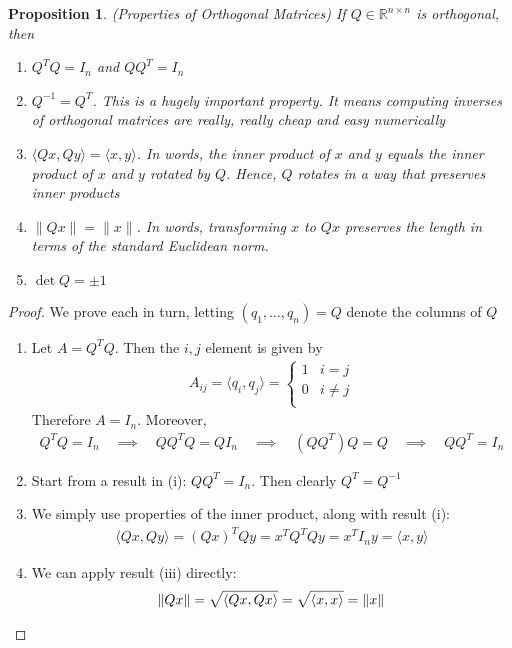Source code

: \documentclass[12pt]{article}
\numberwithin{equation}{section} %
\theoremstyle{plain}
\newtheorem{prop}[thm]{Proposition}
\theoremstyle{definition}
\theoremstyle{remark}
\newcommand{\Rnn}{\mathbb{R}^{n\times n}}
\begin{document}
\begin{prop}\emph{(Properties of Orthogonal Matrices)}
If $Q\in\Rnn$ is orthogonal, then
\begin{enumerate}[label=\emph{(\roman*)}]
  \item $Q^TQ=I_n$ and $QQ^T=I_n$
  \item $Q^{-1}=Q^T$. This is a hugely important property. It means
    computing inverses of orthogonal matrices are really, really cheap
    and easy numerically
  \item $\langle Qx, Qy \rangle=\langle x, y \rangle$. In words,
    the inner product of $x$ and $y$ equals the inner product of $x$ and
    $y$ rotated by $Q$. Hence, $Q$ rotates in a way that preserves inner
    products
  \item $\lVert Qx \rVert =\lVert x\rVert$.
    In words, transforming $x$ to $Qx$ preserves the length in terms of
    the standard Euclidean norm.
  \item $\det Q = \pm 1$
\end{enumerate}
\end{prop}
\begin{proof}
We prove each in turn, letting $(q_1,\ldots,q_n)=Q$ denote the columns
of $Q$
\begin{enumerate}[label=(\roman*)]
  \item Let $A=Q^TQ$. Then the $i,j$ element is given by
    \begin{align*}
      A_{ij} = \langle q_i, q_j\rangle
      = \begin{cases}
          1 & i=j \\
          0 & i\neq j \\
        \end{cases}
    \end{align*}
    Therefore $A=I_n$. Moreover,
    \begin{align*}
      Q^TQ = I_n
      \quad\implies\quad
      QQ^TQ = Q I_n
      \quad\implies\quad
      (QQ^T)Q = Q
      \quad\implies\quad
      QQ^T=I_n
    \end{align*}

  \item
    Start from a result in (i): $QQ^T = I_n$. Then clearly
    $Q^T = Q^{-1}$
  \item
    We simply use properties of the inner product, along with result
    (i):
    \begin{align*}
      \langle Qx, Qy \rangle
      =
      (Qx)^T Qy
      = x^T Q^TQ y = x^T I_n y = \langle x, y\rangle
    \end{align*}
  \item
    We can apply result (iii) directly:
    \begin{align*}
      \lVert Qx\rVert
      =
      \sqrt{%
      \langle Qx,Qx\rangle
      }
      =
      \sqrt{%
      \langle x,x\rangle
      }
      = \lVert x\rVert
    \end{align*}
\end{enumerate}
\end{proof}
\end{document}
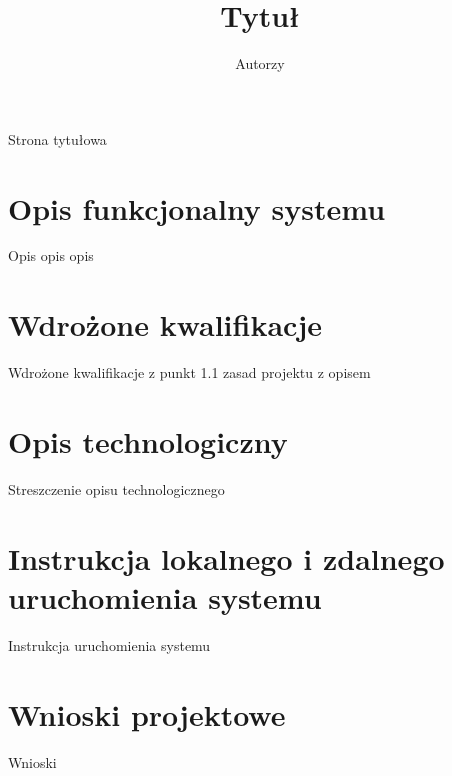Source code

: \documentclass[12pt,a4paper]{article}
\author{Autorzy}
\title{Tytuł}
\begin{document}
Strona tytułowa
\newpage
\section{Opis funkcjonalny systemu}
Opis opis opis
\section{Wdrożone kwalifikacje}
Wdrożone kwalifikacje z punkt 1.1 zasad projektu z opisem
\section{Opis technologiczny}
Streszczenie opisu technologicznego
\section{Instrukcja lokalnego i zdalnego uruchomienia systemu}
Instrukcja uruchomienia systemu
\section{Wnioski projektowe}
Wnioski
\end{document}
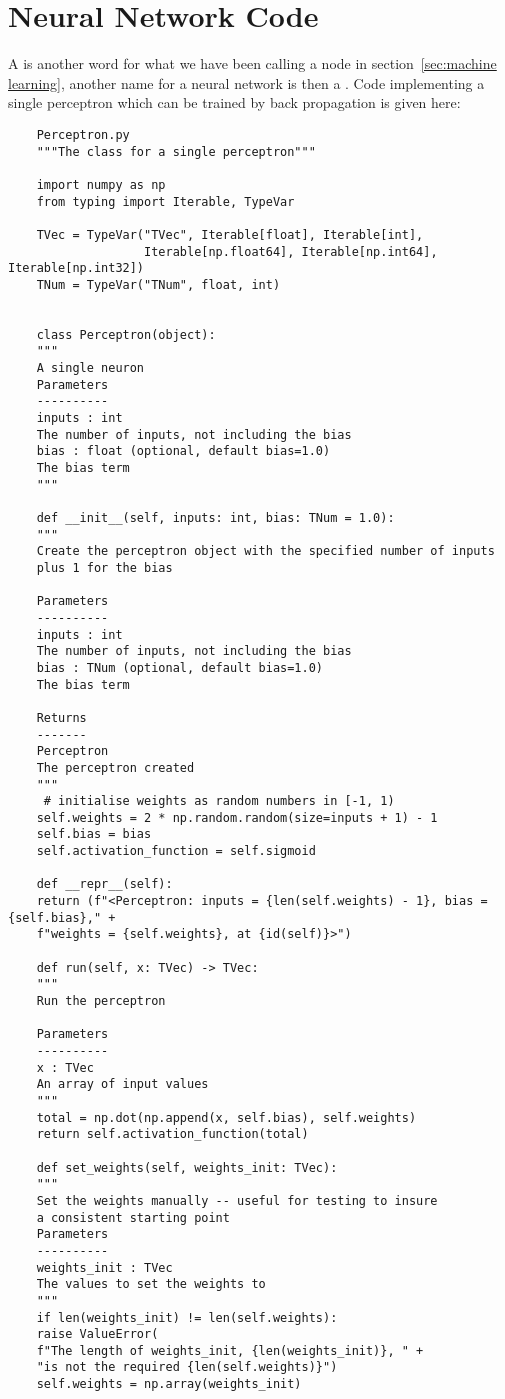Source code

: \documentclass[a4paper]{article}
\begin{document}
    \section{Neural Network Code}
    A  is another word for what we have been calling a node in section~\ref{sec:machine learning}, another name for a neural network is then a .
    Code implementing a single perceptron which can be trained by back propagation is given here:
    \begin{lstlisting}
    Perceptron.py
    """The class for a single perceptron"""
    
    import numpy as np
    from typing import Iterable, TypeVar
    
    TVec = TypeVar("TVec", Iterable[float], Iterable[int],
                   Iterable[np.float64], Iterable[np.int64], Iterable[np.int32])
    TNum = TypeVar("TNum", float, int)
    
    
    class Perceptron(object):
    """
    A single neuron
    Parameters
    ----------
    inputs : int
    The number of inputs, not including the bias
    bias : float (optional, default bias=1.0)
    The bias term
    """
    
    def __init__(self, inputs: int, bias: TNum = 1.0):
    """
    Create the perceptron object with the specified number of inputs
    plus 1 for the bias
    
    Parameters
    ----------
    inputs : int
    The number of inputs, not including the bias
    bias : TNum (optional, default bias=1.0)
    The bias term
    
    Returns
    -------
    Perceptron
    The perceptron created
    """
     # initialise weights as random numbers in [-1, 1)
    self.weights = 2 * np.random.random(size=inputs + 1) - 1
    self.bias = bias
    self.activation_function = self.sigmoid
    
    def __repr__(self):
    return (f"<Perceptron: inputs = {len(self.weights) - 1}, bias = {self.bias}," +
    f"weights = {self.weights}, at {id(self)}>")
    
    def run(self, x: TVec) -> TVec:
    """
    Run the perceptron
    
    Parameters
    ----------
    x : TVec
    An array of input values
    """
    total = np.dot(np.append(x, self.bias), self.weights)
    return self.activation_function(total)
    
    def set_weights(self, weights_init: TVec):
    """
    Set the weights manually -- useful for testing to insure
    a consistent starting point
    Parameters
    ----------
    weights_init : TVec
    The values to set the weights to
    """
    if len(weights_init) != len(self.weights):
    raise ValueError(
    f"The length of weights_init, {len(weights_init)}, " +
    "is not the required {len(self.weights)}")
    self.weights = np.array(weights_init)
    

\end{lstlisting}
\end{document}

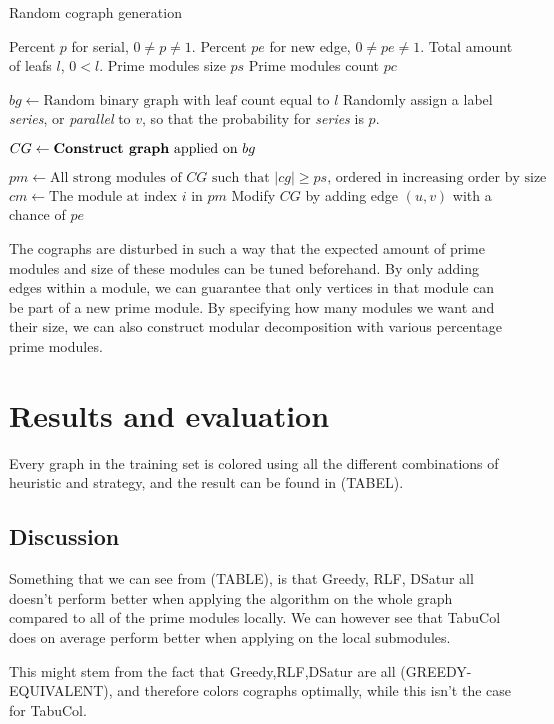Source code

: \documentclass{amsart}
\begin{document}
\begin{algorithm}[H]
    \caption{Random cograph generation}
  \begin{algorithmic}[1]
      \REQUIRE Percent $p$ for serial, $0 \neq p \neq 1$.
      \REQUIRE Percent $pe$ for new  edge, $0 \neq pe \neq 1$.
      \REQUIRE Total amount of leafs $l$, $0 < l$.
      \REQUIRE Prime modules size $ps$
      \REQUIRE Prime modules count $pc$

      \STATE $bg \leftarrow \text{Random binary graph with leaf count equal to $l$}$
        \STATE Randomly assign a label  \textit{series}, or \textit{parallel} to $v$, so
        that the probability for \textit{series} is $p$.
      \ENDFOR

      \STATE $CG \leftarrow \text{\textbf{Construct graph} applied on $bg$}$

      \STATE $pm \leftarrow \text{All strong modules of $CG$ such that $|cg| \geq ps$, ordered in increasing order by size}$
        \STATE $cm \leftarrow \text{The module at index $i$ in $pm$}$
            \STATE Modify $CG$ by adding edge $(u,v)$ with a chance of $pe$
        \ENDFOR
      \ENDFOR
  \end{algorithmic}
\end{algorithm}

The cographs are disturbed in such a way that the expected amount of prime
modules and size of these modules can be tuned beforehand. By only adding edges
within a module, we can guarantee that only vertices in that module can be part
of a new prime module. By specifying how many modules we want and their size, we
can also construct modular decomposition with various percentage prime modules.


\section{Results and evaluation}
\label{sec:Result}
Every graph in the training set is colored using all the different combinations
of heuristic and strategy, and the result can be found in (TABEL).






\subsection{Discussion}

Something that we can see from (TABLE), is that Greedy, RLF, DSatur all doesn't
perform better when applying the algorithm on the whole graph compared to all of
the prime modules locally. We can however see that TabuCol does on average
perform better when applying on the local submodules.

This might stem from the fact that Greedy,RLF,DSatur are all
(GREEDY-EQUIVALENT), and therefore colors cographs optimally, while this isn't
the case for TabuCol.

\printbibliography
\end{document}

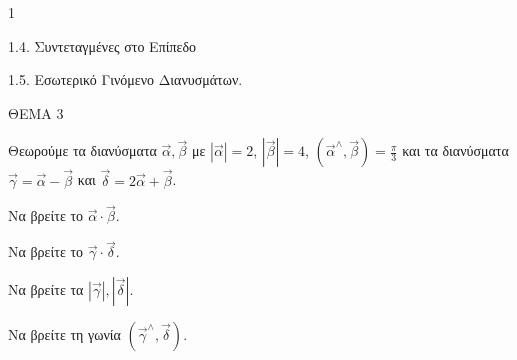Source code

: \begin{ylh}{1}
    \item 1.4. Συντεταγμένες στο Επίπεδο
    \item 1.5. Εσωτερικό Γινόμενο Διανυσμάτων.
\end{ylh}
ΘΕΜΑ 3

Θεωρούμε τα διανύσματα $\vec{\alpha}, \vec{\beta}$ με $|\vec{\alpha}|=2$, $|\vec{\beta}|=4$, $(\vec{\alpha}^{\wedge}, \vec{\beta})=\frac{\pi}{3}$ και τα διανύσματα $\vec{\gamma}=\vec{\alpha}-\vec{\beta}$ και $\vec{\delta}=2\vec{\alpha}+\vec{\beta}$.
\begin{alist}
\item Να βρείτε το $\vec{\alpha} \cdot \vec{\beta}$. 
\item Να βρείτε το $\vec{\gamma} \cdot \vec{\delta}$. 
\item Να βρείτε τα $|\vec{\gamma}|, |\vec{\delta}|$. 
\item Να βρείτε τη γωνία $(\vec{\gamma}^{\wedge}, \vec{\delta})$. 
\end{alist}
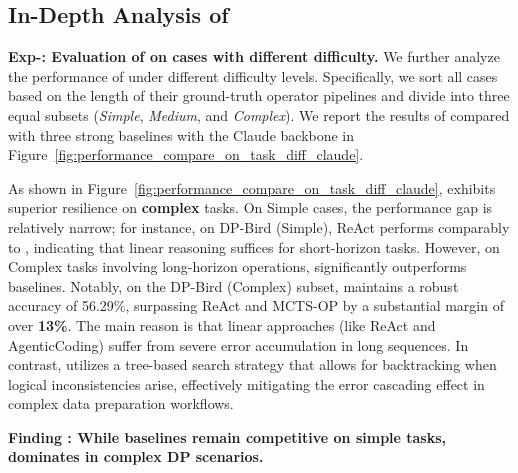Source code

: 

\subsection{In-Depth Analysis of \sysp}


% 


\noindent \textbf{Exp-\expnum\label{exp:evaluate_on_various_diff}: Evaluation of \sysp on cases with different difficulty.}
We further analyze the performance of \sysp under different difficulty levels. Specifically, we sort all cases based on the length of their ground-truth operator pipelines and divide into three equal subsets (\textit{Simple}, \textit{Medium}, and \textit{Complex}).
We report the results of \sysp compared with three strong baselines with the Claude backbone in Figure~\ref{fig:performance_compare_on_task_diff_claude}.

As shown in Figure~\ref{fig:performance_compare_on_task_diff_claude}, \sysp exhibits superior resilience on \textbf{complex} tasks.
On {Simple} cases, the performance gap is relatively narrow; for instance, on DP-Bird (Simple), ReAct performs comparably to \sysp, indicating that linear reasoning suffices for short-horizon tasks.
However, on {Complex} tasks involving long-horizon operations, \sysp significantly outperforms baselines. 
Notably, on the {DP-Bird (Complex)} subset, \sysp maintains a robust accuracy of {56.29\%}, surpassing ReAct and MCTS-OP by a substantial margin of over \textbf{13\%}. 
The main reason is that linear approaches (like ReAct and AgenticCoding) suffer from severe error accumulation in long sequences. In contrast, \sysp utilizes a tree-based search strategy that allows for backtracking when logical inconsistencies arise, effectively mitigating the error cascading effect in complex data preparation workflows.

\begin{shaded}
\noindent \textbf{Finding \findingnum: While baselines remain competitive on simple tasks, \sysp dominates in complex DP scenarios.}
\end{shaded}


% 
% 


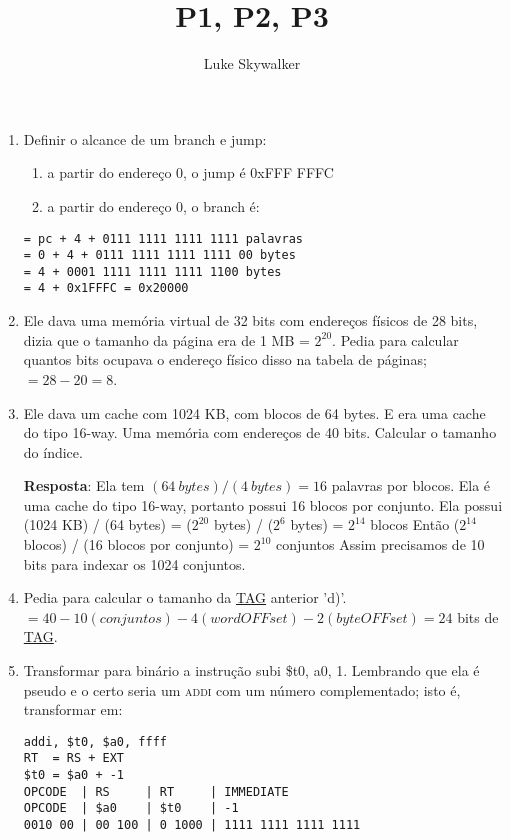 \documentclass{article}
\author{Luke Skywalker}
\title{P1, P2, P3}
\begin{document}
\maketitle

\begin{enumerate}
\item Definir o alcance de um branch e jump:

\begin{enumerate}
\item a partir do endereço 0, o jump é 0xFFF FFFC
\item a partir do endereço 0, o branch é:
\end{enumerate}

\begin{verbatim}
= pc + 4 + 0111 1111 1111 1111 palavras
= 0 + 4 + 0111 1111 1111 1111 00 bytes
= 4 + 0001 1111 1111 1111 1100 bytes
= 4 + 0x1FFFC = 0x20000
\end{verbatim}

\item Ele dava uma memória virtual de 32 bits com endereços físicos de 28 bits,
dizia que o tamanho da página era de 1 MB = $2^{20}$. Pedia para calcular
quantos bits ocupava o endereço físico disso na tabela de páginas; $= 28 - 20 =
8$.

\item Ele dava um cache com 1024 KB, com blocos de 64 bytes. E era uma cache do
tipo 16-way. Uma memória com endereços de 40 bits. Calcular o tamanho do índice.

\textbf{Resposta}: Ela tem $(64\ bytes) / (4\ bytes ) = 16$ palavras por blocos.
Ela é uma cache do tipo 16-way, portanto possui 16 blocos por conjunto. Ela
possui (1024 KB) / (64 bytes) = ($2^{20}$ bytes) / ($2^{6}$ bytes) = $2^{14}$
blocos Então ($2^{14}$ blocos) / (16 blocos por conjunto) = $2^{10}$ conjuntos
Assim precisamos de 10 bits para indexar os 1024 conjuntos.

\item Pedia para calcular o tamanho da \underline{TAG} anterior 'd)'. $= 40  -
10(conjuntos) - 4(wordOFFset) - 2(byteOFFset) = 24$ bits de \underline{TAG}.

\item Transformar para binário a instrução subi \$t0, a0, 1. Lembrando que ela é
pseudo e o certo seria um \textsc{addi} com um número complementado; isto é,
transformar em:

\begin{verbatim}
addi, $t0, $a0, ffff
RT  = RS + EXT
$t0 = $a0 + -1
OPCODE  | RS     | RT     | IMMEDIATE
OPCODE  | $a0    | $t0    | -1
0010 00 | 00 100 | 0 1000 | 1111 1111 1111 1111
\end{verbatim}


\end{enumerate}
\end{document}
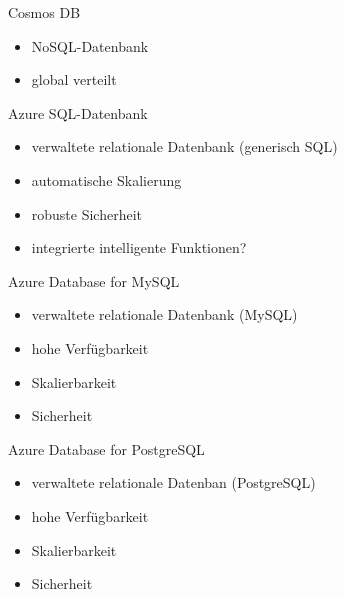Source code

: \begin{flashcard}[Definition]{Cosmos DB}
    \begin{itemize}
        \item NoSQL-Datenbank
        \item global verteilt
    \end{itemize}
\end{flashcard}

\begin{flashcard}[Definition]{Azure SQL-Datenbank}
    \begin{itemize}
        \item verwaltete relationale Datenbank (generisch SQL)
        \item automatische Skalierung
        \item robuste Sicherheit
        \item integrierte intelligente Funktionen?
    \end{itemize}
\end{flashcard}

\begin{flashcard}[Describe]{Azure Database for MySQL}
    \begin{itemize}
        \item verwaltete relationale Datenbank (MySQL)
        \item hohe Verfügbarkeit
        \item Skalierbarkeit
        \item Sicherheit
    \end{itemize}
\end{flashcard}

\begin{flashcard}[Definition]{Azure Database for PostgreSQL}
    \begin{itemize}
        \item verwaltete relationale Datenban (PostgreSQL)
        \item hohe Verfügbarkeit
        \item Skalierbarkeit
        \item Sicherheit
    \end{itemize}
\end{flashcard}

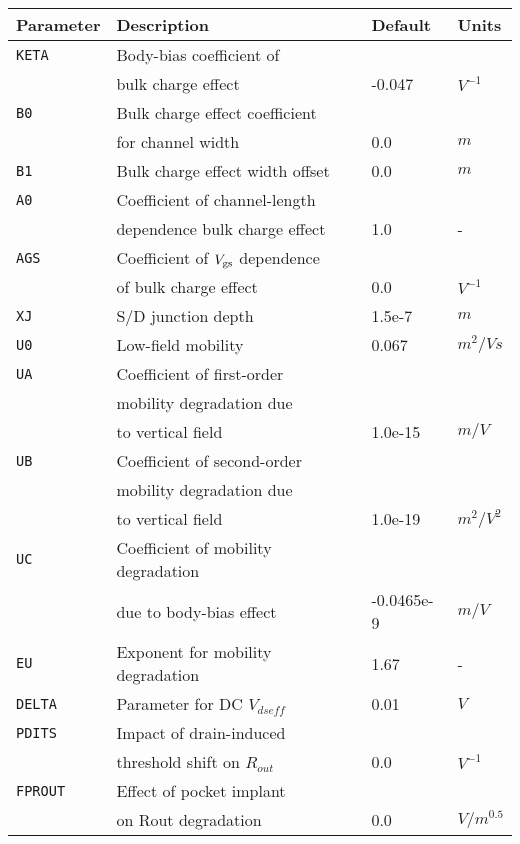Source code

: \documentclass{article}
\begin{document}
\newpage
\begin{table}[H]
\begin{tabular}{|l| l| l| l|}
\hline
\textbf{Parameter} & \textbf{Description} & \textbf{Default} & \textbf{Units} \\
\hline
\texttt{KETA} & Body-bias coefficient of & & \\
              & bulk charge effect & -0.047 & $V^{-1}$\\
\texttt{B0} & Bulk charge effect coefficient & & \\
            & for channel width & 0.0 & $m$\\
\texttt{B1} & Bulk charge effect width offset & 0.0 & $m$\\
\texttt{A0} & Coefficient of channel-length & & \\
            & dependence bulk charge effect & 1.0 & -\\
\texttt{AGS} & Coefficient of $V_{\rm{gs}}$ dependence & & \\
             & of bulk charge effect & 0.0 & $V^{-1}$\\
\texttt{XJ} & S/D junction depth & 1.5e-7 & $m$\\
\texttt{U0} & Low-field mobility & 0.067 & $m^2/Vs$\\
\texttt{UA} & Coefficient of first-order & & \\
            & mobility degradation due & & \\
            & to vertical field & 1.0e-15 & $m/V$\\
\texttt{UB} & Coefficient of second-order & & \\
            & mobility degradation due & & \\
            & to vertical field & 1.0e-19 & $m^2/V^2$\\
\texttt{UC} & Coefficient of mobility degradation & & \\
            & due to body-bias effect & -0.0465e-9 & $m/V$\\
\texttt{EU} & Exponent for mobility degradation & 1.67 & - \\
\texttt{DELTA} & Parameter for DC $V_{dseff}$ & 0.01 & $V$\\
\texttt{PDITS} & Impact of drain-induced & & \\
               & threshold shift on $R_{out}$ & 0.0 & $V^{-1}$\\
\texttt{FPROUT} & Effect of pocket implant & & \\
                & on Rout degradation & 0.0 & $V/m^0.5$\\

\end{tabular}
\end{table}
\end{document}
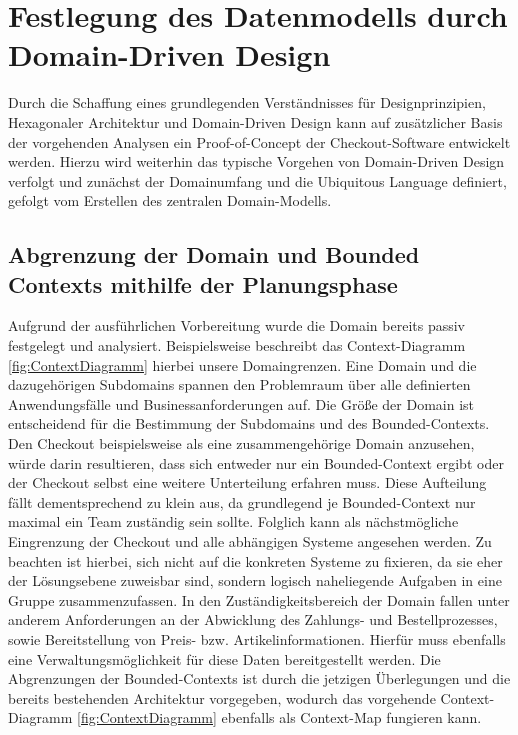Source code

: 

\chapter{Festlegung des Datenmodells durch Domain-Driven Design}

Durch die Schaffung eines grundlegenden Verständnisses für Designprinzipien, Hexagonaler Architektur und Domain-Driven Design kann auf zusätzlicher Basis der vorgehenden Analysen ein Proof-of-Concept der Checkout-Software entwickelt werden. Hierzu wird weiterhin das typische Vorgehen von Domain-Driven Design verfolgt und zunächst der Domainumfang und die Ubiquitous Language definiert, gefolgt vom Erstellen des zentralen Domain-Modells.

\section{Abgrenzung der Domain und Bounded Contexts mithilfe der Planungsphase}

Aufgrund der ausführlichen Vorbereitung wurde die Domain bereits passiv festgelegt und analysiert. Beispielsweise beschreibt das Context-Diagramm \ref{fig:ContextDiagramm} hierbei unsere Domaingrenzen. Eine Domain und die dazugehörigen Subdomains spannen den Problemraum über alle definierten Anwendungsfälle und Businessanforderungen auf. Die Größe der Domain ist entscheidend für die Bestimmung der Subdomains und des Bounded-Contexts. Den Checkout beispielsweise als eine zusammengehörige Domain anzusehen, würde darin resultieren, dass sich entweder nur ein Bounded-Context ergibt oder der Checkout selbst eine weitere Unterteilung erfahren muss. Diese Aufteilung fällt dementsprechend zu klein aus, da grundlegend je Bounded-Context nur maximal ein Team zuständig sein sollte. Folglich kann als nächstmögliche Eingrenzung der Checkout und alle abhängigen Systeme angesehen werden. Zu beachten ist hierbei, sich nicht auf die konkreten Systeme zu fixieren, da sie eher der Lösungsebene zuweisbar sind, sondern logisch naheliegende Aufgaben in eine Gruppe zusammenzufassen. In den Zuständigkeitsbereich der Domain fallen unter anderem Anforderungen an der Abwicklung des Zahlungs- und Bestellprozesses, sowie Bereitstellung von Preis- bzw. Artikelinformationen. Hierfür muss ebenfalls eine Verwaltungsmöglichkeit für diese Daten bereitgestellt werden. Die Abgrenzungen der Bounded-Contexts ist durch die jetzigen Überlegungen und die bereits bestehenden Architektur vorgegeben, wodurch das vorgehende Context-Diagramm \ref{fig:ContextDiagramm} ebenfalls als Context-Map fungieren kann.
•••••
[Required action]
Look back at the data above, then output exactly the lines from the line holding "0.0 & $V/m^0.5$\\" up to and including the line holding "der Domain und". Leave out the pictures.

[Answer for the task]
                & on Rout degradation & 0.0 & $V/m^0.5$\\

\end{tabular}
\end{table}
\end{document}
Source code

: 

\chapter{Festlegung des Datenmodells durch Domain-Driven Design}

Durch die Schaffung eines grundlegenden Verständnisses für Designprinzipien, Hexagonaler Architektur und Domain-Driven Design kann auf zusätzlicher Basis der vorgehenden Analysen ein Proof-of-Concept der Checkout-Software entwickelt werden. Hierzu wird weiterhin das typische Vorgehen von Domain-Driven Design verfolgt und zunächst der Domainumfang und die Ubiquitous Language definiert, gefolgt vom Erstellen des zentralen Domain-Modells.

\section{Abgrenzung der Domain und Bounded Contexts mithilfe der Planungsphase}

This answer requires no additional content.